# Data Privacy Final Project
### Sam Clark & Josh Childs

For this project, we've decided to compare the accuracy of several normal Convolutional Neural Networks to their counter parts that will use differential privacy. We will be using the MNIST dataset with the tensflow library.  

In [472]:
import tensorflow.compat.v2 as tf
import tensorflow_datasets as tfds
from ipywidgets import IntProgress
from sklearn.metrics import classification_report
import numpy as np
tf.enable_v2_behavior()

## Load MNIST Data

In [473]:
(x_train, y_train), (x_test, y_test) = tf.keras.datasets.mnist.load_data()

## Preprocess Data

In [474]:
x_train = x_train.reshape(x_train.shape[0], 28, 28, 1)
x_test = x_test.reshape(x_test.shape[0], 28, 28, 1)
input_shape = (28, 28, 1)
x_train = x_train.astype('float32')
x_test = x_test.astype('float32')
x_train /= 255
x_test /= 255

## Build Model

In [475]:
model = tf.keras.models.Sequential([
  tf.keras.layers.Conv2D(28, kernel_size=(3,3), input_shape=input_shape),
  tf.keras.layers.MaxPooling2D(pool_size=(2, 2)),
  tf.keras.layers.Flatten(),
  tf.keras.layers.Dense(128, activation=tf.nn.relu),  
  tf.keras.layers.Dropout(0.3),
  tf.keras.layers.Dense(10,activation=tf.nn.softmax)
])
model.summary()

Model: "sequential_54"
_________________________________________________________________
Layer (type)                 Output Shape              Param #   
conv2d_54 (Conv2D)           (None, 26, 26, 28)        280       
_________________________________________________________________
max_pooling2d_54 (MaxPooling (None, 13, 13, 28)        0         
_________________________________________________________________
flatten_54 (Flatten)         (None, 4732)              0         
_________________________________________________________________
dense_108 (Dense)            (None, 128)               605824    
_________________________________________________________________
dropout_54 (Dropout)         (None, 128)               0         
_________________________________________________________________
dense_109 (Dense)            (None, 10)                1290      
Total params: 607,394
Trainable params: 607,394
Non-trainable params: 0
_______________________________________________

## Train & Save

In [476]:
# callback = tf.keras.callbacks.EarlyStopping(monitor='loss', patience=3)

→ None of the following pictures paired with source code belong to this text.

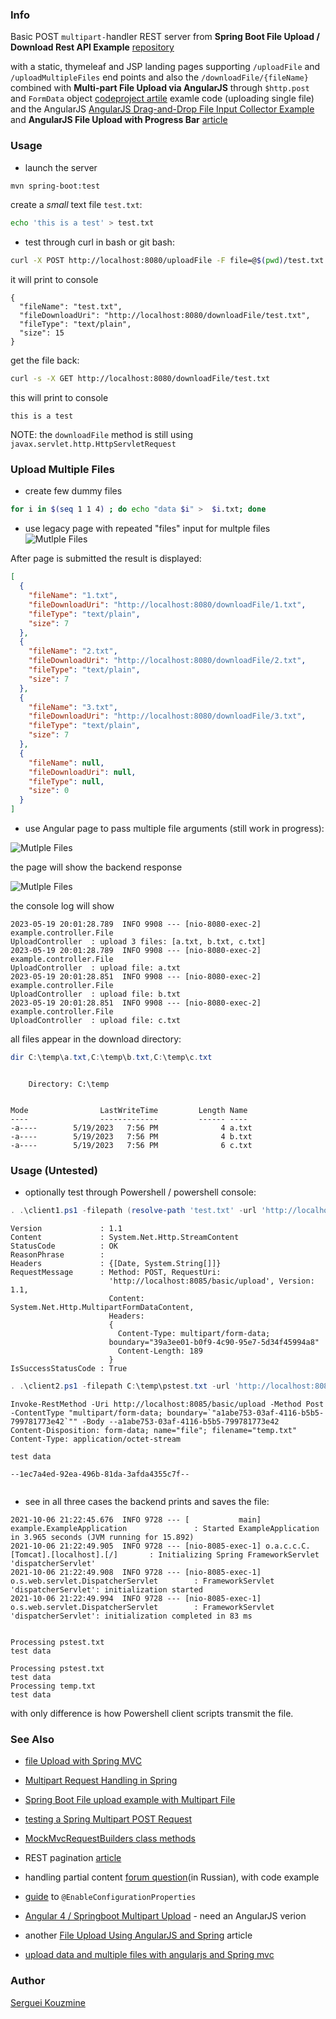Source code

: ### Info

Basic POST `multipart-`handler REST server from __Spring Boot File Upload / Download Rest API Example__  [repository](https://github.com/callicoder/spring-boot-file-upload-download-rest-api-example)

with a static, thymeleaf and JSP landing pages
supporting `/uploadFile` and `/uploadMultipleFiles` end points and also the `/downloadFile/{fileName}`
combined with __Multi-part File Upload via AngularJS__ through `$http.post` and `FormData` object [codeproject artile](https://www.codeproject.com/Articles/5292552/AngularJS-FormData-Multi-part-File-Upload) examle code (uploading single file) and the AngularJS [AngularJS Drag-and-Drop File Input Collector Example](https://www.webappers.com/2011/09/28/drag-drop-file-upload-with-html5-javascript/) and __AngularJS File Upload with Progress Bar__ [article](http://www.matlus.com/html5-file-upload-with-progress)

### Usage

* launch the server
```sh
mvn spring-boot:test
```

create a *small*  text file `test.txt`:
```sh
echo 'this is a test' > test.txt
```

* test through curl in bash or git bash:

```sh
curl -X POST http://localhost:8080/uploadFile -F file=@$(pwd)/test.txt
```
it will print to console

```text
{
  "fileName": "test.txt",
  "fileDownloadUri": "http://localhost:8080/downloadFile/test.txt",
  "fileType": "text/plain",
  "size": 15
}

```
get the file back:

```sh
curl -s -X GET http://localhost:8080/downloadFile/test.txt
```

this will print to console
```text
this is a test
```

NOTE: the `downloadFile` method is still using `javax.servlet.http.HttpServletRequest`

### Upload Multiple Files
* create few dummy files
```sh
for i in $(seq 1 1 4) ; do echo "data $i" >  $i.txt; done
```
* use legacy page with repeated "files" input for multple files
![Mutlple Files](https://github.com/sergueik/springboot_study/blob/master/basic-multipart-upload/screenshots/capture-legacy-upload-files.png)

After page is  submitted the result is displayed:
```json
[
  {
    "fileName": "1.txt",
    "fileDownloadUri": "http://localhost:8080/downloadFile/1.txt",
    "fileType": "text/plain",
    "size": 7
  },
  {
    "fileName": "2.txt",
    "fileDownloadUri": "http://localhost:8080/downloadFile/2.txt",
    "fileType": "text/plain",
    "size": 7
  },
  {
    "fileName": "3.txt",
    "fileDownloadUri": "http://localhost:8080/downloadFile/3.txt",
    "fileType": "text/plain",
    "size": 7
  },
  {
    "fileName": null,
    "fileDownloadUri": null,
    "fileType": null,
    "size": 0
  }
]
```
 
* use Angular page to pass multiple file arguments (still work in progress):

![Mutlple Files](https://github.com/sergueik/springboot_study/blob/master/basic-multipart-upload/screenshots/capture-upload-files.png)

the page will show the backend response

![Mutlple Files](https://github.com/sergueik/springboot_study/blob/master/basic-multipart-upload/screenshots/capture-drag-and-drop-upload-files.png)

the console log will show

```text
2023-05-19 20:01:28.789  INFO 9908 --- [nio-8080-exec-2] example.controller.File
UploadController  : upload 3 files: [a.txt, b.txt, c.txt]
2023-05-19 20:01:28.789  INFO 9908 --- [nio-8080-exec-2] example.controller.File
UploadController  : upload file: a.txt
2023-05-19 20:01:28.851  INFO 9908 --- [nio-8080-exec-2] example.controller.File
UploadController  : upload file: b.txt
2023-05-19 20:01:28.851  INFO 9908 --- [nio-8080-exec-2] example.controller.File
UploadController  : upload file: c.txt
```

all files appear in the download directory:
```powershell
dir C:\temp\a.txt,C:\temp\b.txt,C:\temp\c.txt

```
```text

    Directory: C:\temp


Mode                LastWriteTime         Length Name
----                -------------         ------ ----
-a----        5/19/2023   7:56 PM              4 a.txt
-a----        5/19/2023   7:56 PM              4 b.txt
-a----        5/19/2023   7:56 PM              6 c.txt

```

### Usage (Untested)
* optionally test through Powershell / powershell console:
```powershell
. .\client1.ps1 -filepath (resolve-path 'test.txt' -url 'http://localhost:8080/uploadFile'
```
```text
Version             : 1.1
Content             : System.Net.Http.StreamContent
StatusCode          : OK
ReasonPhrase        :
Headers             : {[Date, System.String[]]}
RequestMessage      : Method: POST, RequestUri:
                      'http://localhost:8085/basic/upload', Version: 1.1,
                      Content: System.Net.Http.MultipartFormDataContent,
                      Headers:
                      {
                        Content-Type: multipart/form-data;
                      boundary="39a3ee01-b0f9-4c90-95e7-5d34f45994a8"
                        Content-Length: 189
                      }
IsSuccessStatusCode : True
```
```powershell
. .\client2.ps1 -filepath C:\temp\pstest.txt -url 'http://localhost:8085/basic/upload'
```
```text
Invoke-RestMethod -Uri http://localhost:8085/basic/upload -Method Post -ContentType "multipart/form-data; boundary=`"a1abe753-03af-4116-b5b5-799781773e42`"" -Body --a1abe753-03af-4116-b5b5-799781773e42
Content-Disposition: form-data; name="file"; filename="temp.txt"
Content-Type: application/octet-stream

test data

--1ec7a4ed-92ea-496b-81da-3afda4355c7f--


```


* see in all three cases the backend prints and saves the file:
```text
2021-10-06 21:22:45.676  INFO 9728 --- [           main] example.ExampleApplication               : Started ExampleApplication in 3.965 seconds (JVM running for 15.892)
2021-10-06 21:22:49.905  INFO 9728 --- [nio-8085-exec-1] o.a.c.c.C.[Tomcat].[localhost].[/]       : Initializing Spring FrameworkServlet 'dispatcherServlet'
2021-10-06 21:22:49.908  INFO 9728 --- [nio-8085-exec-1] o.s.web.servlet.DispatcherServlet        : FrameworkServlet 'dispatcherServlet': initialization started
2021-10-06 21:22:49.994  INFO 9728 --- [nio-8085-exec-1] o.s.web.servlet.DispatcherServlet        : FrameworkServlet 'dispatcherServlet': initialization completed in 83 ms


Processing pstest.txt
test data

Processing pstest.txt
test data
Processing temp.txt
test data
```

with only difference is how Powershell client scripts transmit the file.

### See Also
  * [file Upload with Spring MVC](https://www.baeldung.com/spring-file-upload)
  * [Multipart Request Handling in Spring](https://www.baeldung.com/sprint-boot-multipart-requests)
  * [Spring Boot File upload example with Multipart File](https://www.bezkoder.com/spring-boot-file-upload/)
  * [testing a Spring Multipart POST Request](https://www.baeldung.com/spring-multipart-post-request-test)
  * [MockMvcRequestBuilders class methods](https://docs.spring.io/spring-framework/docs/current/javadoc-api/org/springframework/test/web/servlet/request/MockMvcRequestBuilders.html)

  * REST pagination [article](https://www.baeldung.com/rest-api-pagination-in-spring) 
  * handling partial content [forum question](https://qna.habr.com/q/1258736)(in Russian), with code example
  * [guide](https://www.baeldung.com/spring-enable-config-properties) to `@EnableConfigurationProperties`
  * [Angular 4 / Springboot Multipart Upload](https://medium.com/linkit-intecs/file-upload-download-as-multipart-file-using-angular-6-spring-boot-7ad06d841c21) - need an AngularJS verion
  * another [File Upload Using AngularJS and Spring](https://dzone.com/articles/file-upload-using-angularjs-and-spring) article
  * [upload data and multiple files with angularjs and Spring mvc](https://stackoverflow.com/questions/47536401/upload-data-and-multiple-files-with-angularjs-and-spring-mvc)

### Author
[Serguei Kouzmine](kouzmine_serguei@yahoo.com)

# model.compile(optimizer='sgd',
#               loss='sparse_categorical_crossentropy', 
#               metrics=['accuracy'])

# model.fit(x=x_train,y=y_train, epochs=1, callbacks = [callback])
# model.save("models/original")

## Evaluate Models

In [477]:
# model.evaluate(x_test, y_test)

## Differential Privacy Optimizer Implementation

In [478]:
def tf_l2_clip(v, b):
    norm = tf.norm(v, ord=2)
    return tf.cond(norm > b, lambda: b * (v / norm), lambda: v)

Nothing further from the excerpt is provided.